1. The Rate of Inflation

Inflation refers to the rate at which prices increase over time, resulting in a fall in the purchasing value of money as a result.

Lower inflation is typically indicative of a relatively healthy overall economy, while it tends to support a rising currency value with increased spending power relative to other assets in the forex marketplace.

Throughout the 20th century, economic powerhouses such as Switzerland, Japan and Germany displayed consistently low inflation rates, while the rate in nations such as the US and the UK has fluctuated considerably.

As inflation rates rise, however, the value of a nation’s currency tends to depreciate. This may be accompanied by increased interest rates, which also have a considerable impact on the value of national currencies.

2. The Base Interest Rate

There’s undoubtedly a strong and demonstrable correlation between the rates of inflation, interest and exchange rates, which is partially why each three are such strong economic indicators.
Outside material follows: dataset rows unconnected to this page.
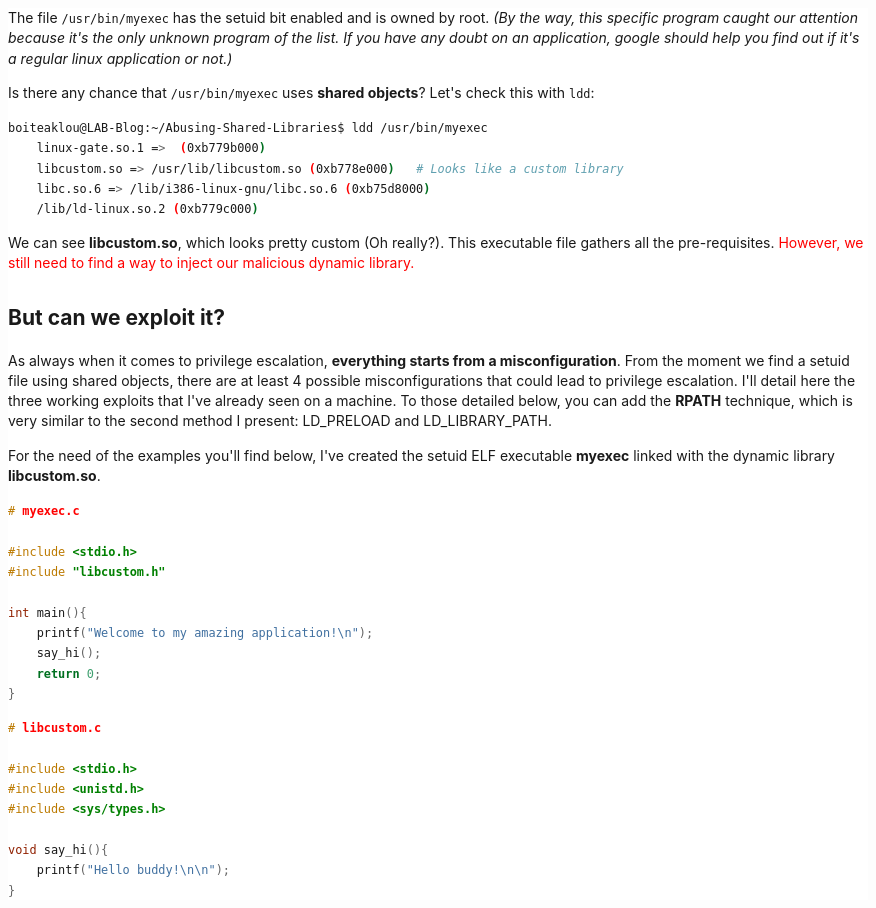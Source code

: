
 ```bash
```

The file `/usr/bin/myexec` has the setuid bit enabled and is owned by root. *(By the way, this specific program caught our attention because it's the only unknown program of the list. If you have any doubt on an application, google should help you find out if it's a regular linux application or not.)*

Is there any chance that `/usr/bin/myexec` uses **shared objects**?
Let's check this with `ldd`:

```bash
boiteaklou@LAB-Blog:~/Abusing-Shared-Libraries$ ldd /usr/bin/myexec
	linux-gate.so.1 =>  (0xb779b000)
	libcustom.so => /usr/lib/libcustom.so (0xb778e000)   # Looks like a custom library
	libc.so.6 => /lib/i386-linux-gnu/libc.so.6 (0xb75d8000)
	/lib/ld-linux.so.2 (0xb779c000)
```

We can see **libcustom.so**, which looks pretty custom (Oh really?). This executable file gathers all the pre-requisites. <span style="color:red">However, we still need to find a way to inject our malicious dynamic library.</span>


## But can we exploit it?

As always when it comes to privilege escalation, **everything starts from a misconfiguration**.
From the moment we find a setuid file using shared objects, there are at least 4 possible misconfigurations that could lead to privilege escalation. I'll detail here the three working exploits that I've already seen on a machine. To those detailed below, you can add the **RPATH** technique, which is very similar to the second method I present: LD_PRELOAD and LD_LIBRARY_PATH.

For the need of the examples you'll find below, I've created the setuid ELF executable **myexec** linked with the dynamic library **libcustom.so**.

```c
# myexec.c

#include <stdio.h>
#include "libcustom.h"

int main(){
    printf("Welcome to my amazing application!\n");
    say_hi();
    return 0;
}
```

```c
# libcustom.c

#include <stdio.h>
#include <unistd.h>
#include <sys/types.h>

void say_hi(){
    printf("Hello buddy!\n\n");
}
```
A country’s base interest rate is usually set as a key element of monetary policy, usually in line with the wider economic climate. In 2020, for example, most nations slashed their base rate as part of wider quantitative easing measures, in response to the economic damage caused by the coronavirus.

This had the impact of lowering and undermining respective currency prices, as international demand declines and capital inflows are reduced. Conversely, higher interest rates offer lenders in any economy a higher return relative to other countries, attracting foreign capital and causing the exchange rate to rise noticeably as a result.

This is why tools like the economic calendar are so popular amongst forex traders, as they enable investors to monitor key data releases (including the details of monetary policy) and tailor their strategies as a result.

3. Currency Account Deficits

The currency account refers to the balance of trade between a country and its various trading partners, reflecting all payments made between nations for services, goods, dividends and interest.

Simply, if one country has a deficit with another, this means that it’s spending more on foriegn trade that it’s earning. This also indicates that it may be borrowing capital from foreign sources to make up this deficit, allowing a higher debt-to-GDP ratio to develop over time.

This also translates into an excess demand for foreign currency, which lowers the nation’s exchange rate until domestic goods and services become cheap enough for overseas investors.